··· AVAILABLE DATA

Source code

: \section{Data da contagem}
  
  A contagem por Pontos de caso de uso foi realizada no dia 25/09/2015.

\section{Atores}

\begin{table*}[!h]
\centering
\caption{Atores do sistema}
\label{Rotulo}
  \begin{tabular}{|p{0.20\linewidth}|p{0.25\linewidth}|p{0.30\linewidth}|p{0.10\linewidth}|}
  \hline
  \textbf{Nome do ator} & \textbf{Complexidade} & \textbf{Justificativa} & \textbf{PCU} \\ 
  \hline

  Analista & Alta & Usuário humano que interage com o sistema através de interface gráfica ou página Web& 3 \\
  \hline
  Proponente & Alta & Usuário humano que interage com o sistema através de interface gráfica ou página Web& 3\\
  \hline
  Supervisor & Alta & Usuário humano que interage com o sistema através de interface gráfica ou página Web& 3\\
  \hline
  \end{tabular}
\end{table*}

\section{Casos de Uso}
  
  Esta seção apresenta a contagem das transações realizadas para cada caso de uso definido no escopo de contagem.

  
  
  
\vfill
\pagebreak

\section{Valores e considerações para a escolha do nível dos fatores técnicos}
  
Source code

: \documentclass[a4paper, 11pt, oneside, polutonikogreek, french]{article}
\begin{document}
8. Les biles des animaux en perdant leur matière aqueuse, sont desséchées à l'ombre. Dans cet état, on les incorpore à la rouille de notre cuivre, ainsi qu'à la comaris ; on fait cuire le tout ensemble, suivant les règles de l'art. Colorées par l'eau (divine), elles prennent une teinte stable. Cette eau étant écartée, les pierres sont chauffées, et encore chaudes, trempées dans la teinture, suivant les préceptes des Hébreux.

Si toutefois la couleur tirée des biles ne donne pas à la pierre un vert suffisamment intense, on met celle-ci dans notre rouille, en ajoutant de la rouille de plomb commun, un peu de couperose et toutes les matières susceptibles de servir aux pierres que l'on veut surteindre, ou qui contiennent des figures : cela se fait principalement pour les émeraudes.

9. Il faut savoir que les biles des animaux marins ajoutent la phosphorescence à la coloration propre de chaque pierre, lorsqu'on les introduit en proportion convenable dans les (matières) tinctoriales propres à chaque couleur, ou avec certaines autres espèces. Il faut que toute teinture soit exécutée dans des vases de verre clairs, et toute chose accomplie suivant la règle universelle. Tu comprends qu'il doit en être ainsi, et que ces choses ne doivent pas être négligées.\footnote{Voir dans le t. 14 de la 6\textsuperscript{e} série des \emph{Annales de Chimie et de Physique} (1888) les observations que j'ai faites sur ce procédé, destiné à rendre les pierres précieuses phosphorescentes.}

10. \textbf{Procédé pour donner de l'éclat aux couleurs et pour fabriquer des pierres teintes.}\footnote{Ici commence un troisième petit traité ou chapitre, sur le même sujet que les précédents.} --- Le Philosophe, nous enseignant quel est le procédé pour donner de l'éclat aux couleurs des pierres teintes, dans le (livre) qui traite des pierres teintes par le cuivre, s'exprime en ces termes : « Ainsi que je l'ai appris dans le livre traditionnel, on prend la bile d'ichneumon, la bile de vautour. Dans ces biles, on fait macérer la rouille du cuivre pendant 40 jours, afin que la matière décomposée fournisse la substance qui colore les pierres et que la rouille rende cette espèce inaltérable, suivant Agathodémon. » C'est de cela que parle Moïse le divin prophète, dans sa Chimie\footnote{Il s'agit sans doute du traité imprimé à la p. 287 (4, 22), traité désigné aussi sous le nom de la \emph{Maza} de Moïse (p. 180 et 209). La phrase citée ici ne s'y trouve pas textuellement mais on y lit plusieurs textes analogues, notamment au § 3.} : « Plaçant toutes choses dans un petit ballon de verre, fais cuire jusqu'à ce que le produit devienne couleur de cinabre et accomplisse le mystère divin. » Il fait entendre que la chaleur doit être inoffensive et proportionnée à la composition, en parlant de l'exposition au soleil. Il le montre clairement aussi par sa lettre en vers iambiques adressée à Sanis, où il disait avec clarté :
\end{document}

······

*WHAT TO DO*. Identify the lines of the data that contain the word "begin". Copy each of them.

*YOUR RESPONSE*.
\begin{table*}[!h]
  \begin{tabular}{|p{0.20\linewidth}|p{0.25\linewidth}|p{0.30\linewidth}|p{0.10\linewidth}|}
\begin{document}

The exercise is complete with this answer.